The Shedd Aquarium was in the same museum campus as the Adler Planetarium, a grassy stretch of Neo-classical buildings built for the World's Fair in 1893. It looked like a Greek Temple to Poseidon, ornamented with mermaids and seashells and green-copper statues. Set against the endless gray sky of the Void, it could have been standing on Olympus.

Lee stood in front of it, arms behind her back, looking smug. Brigg and I walked up the steps to greet her.

"Took you long enough," I said, "where have you been?"

Lee shrugged. "Solving all the world's problems. How about you two?"

Brigg and I shared an uneasy look. Lee hadn't seen the killings like we had, and we hadn't talked to her about them. If she really was on the edge of a breakthrough, we agreed we didn't want to mess with her head.

"More or less? Watching Moira prepare to Home-Alone Moscow," I said. "She's teaching thirteen-year-olds how to lead their targets."

"Lovely. Child soldiers. Dark times, huh?" Lee said. But she was smiling.

The door swung open. A man in a plastic suit slid past us, dragging a fish the size of a Saint Bernard. The smell hit me like a slap, and I bent over, covering my nose.

"You seem remarkably chipper," I said, coughing.

She shrugged. "Here. You'll need this. Dab some under your nose." She handed me a small jar of white cream.

I did; a sweet, chemical smell replaced the scent of rotting fish.

"What is it?" I asked.

"I'm not sure. I had a Scavenger steal some from the morgue. It's what they use to not puke during autopsies. But anyway. Follow me."

She led us through the large double doors and into the main chamber of the aquarium. Inside, dozens of people in plastic suits and face masks dragged dead fish out of a side door, or piled them in buckets and carried them. But that wasn't what I noticed first. What I noticed first was the lights.

Electric lights. They were blinding, if only because fuel was so hard to come by that electric lights had been outlawed by Moira. For the past few days, fuel could only be used by the military and the hospital.

Lee smiled, her face upturned to the light.

"How?" I asked, but already the joy was bubbling up inside me. "How did you... Lee!"

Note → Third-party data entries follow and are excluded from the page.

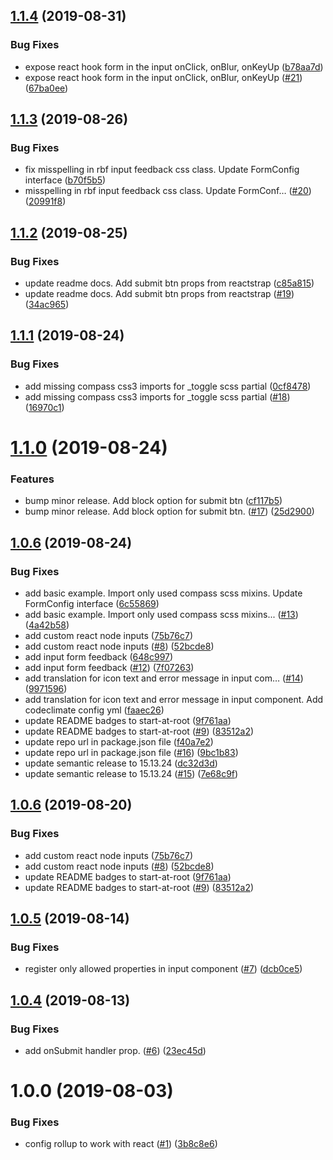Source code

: ## [1.1.4](https://github.com/start-at-root/react-breeze-form/compare/v1.1.3...v1.1.4) (2019-08-31)


### Bug Fixes

* expose react hook form in the input onClick, onBlur, onKeyUp ([b78aa7d](https://github.com/start-at-root/react-breeze-form/commit/b78aa7d))
* expose react hook form in the input onClick, onBlur, onKeyUp ([#21](https://github.com/start-at-root/react-breeze-form/issues/21)) ([67ba0ee](https://github.com/start-at-root/react-breeze-form/commit/67ba0ee))

## [1.1.3](https://github.com/start-at-root/react-breeze-form/compare/v1.1.2...v1.1.3) (2019-08-26)


### Bug Fixes

* fix misspelling in rbf input feedback css class. Update FormConfig interface ([b70f5b5](https://github.com/start-at-root/react-breeze-form/commit/b70f5b5))
* misspelling in rbf input feedback css class. Update FormConf… ([#20](https://github.com/start-at-root/react-breeze-form/issues/20)) ([20991f8](https://github.com/start-at-root/react-breeze-form/commit/20991f8))

## [1.1.2](https://github.com/start-at-root/react-breeze-form/compare/v1.1.1...v1.1.2) (2019-08-25)


### Bug Fixes

* update readme docs. Add submit btn props from reactstrap ([c85a815](https://github.com/start-at-root/react-breeze-form/commit/c85a815))
* update readme docs. Add submit btn props from reactstrap ([#19](https://github.com/start-at-root/react-breeze-form/issues/19)) ([34ac965](https://github.com/start-at-root/react-breeze-form/commit/34ac965))

## [1.1.1](https://github.com/start-at-root/react-breeze-form/compare/v1.1.0...v1.1.1) (2019-08-24)


### Bug Fixes

* add missing compass css3 imports for _toggle scss partial ([0cf8478](https://github.com/start-at-root/react-breeze-form/commit/0cf8478))
* add missing compass css3 imports for _toggle scss partial ([#18](https://github.com/start-at-root/react-breeze-form/issues/18)) ([16970c1](https://github.com/start-at-root/react-breeze-form/commit/16970c1))

# [1.1.0](https://github.com/start-at-root/react-breeze-form/compare/v1.0.6...v1.1.0) (2019-08-24)


### Features

* bump minor release. Add block option for submit btn ([cf117b5](https://github.com/start-at-root/react-breeze-form/commit/cf117b5))
* bump minor release. Add block option for submit btn. ([#17](https://github.com/start-at-root/react-breeze-form/issues/17)) ([25d2900](https://github.com/start-at-root/react-breeze-form/commit/25d2900))

## [1.0.6](https://github.com/start-at-root/react-breeze-form/compare/v1.0.5...v1.0.6) (2019-08-24)


### Bug Fixes

* add basic example. Import only used compass scss mixins. Update FormConfig interface ([6c55869](https://github.com/start-at-root/react-breeze-form/commit/6c55869))
* add basic example. Import only used compass scss mixins... ([#13](https://github.com/start-at-root/react-breeze-form/issues/13)) ([4a42b58](https://github.com/start-at-root/react-breeze-form/commit/4a42b58))
* add custom react node inputs ([75b76c7](https://github.com/start-at-root/react-breeze-form/commit/75b76c7))
* add custom react node inputs ([#8](https://github.com/start-at-root/react-breeze-form/issues/8)) ([52bcde8](https://github.com/start-at-root/react-breeze-form/commit/52bcde8))
* add input form feedback ([648c997](https://github.com/start-at-root/react-breeze-form/commit/648c997))
* add input form feedback ([#12](https://github.com/start-at-root/react-breeze-form/issues/12)) ([7f07263](https://github.com/start-at-root/react-breeze-form/commit/7f07263))
* add translation for icon text and error message in input com… ([#14](https://github.com/start-at-root/react-breeze-form/issues/14)) ([9971596](https://github.com/start-at-root/react-breeze-form/commit/9971596))
* add translation for icon text and error message in input component. Add codeclimate config yml ([faaec26](https://github.com/start-at-root/react-breeze-form/commit/faaec26))
* update README badges to start-at-root ([9f761aa](https://github.com/start-at-root/react-breeze-form/commit/9f761aa))
* update README badges to start-at-root ([#9](https://github.com/start-at-root/react-breeze-form/issues/9)) ([83512a2](https://github.com/start-at-root/react-breeze-form/commit/83512a2))
* update repo url in package.json file ([f40a7e2](https://github.com/start-at-root/react-breeze-form/commit/f40a7e2))
* update repo url in package.json file ([#16](https://github.com/start-at-root/react-breeze-form/issues/16)) ([9bc1b83](https://github.com/start-at-root/react-breeze-form/commit/9bc1b83))
* update semantic release to 15.13.24 ([dc32d3d](https://github.com/start-at-root/react-breeze-form/commit/dc32d3d))
* update semantic release to 15.13.24 ([#15](https://github.com/start-at-root/react-breeze-form/issues/15)) ([7e68c9f](https://github.com/start-at-root/react-breeze-form/commit/7e68c9f))

## [1.0.6](https://github.com/jlison/react-breeze-form/compare/v1.0.5...v1.0.6) (2019-08-20)


### Bug Fixes

* add custom react node inputs ([75b76c7](https://github.com/jlison/react-breeze-form/commit/75b76c7))
* add custom react node inputs ([#8](https://github.com/jlison/react-breeze-form/issues/8)) ([52bcde8](https://github.com/jlison/react-breeze-form/commit/52bcde8))
* update README badges to start-at-root ([9f761aa](https://github.com/jlison/react-breeze-form/commit/9f761aa))
* update README badges to start-at-root ([#9](https://github.com/jlison/react-breeze-form/issues/9)) ([83512a2](https://github.com/jlison/react-breeze-form/commit/83512a2))

## [1.0.5](https://github.com/jlison/react-breeze-form/compare/v1.0.4...v1.0.5) (2019-08-14)


### Bug Fixes

* register only allowed properties in input component ([#7](https://github.com/jlison/react-breeze-form/issues/7)) ([dcb0ce5](https://github.com/jlison/react-breeze-form/commit/dcb0ce5))

## [1.0.4](https://github.com/jlison/react-breeze-form/compare/v1.0.3...v1.0.4) (2019-08-13)


### Bug Fixes

* add onSubmit handler prop. ([#6](https://github.com/jlison/react-breeze-form/issues/6)) ([23ec45d](https://github.com/jlison/react-breeze-form/commit/23ec45d))

# 1.0.0 (2019-08-03)

### Bug Fixes

- config rollup to work with react
  ([#1](https://github.com/jlison/react-breeze-form/issues/1))
  ([3b8c8e6](https://github.com/jlison/react-breeze-form/commit/3b8c8e6))
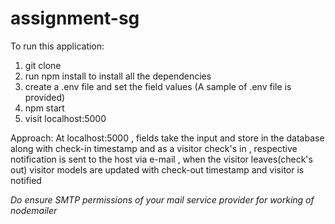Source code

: # assignment-sg

To run this application:

1. git clone
2.  run npm install to install all the dependencies
3. create a .env file and set the field values (A sample of .env file is provided)
4. npm start
5. visit localhost:5000



Approach:
 At localhost:5000 ,  fields take the input and store in the database along with check-in timestamp and as a visitor check's in , respective notification is sent to the host via e-mail , when the visitor leaves(check's out) visitor models are updated with check-out timestamp and visitor is notified   
 
 *Do ensure SMTP permissions of your mail service provider for working of nodemailer*
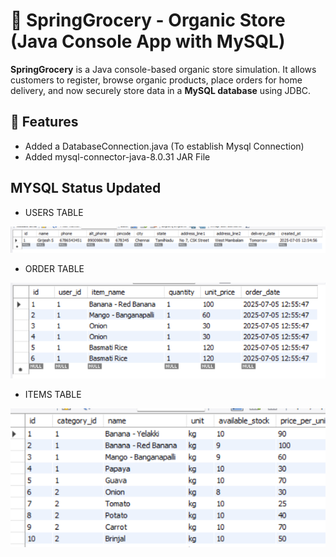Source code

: # 🛒 SpringGrocery - Organic Store (Java Console App with MySQL)

**SpringGrocery** is a Java console-based organic store simulation. It allows customers to register, browse organic products, place orders for home delivery, and now securely store data in a **MySQL database** using JDBC.

## 🌟 Features
 - Added a DatabaseConnection.java (To establish Mysql Connection)
 - Added mysql-connector-java-8.0.31 JAR File

## MYSQL Status Updated
  - USERS TABLE

![User Registration](Mysql-Image%20Updated/Screenshot%202025-07-05%20125844.png)

  - ORDER TABLE

![Order](Mysql-Image%20Updated/Screenshot%202025-07-05%20125918.png)

 - ITEMS TABLE

![Item list](Mysql-Image%20Updated/Screenshot%202025-07-05%20130006.png)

Brigg and I ran towards her and swallowed her in a hug. I pulled back once I realized she was blushing. "It was easy once we talked to Doctor Ford. I guess I didn't realize it, but there's air here, and land here, and water vapor here, so there must be weather here, in some shape or form. It was so simple, I can't believe I was the first one to realize it. I can't believe how long it took me to realize it."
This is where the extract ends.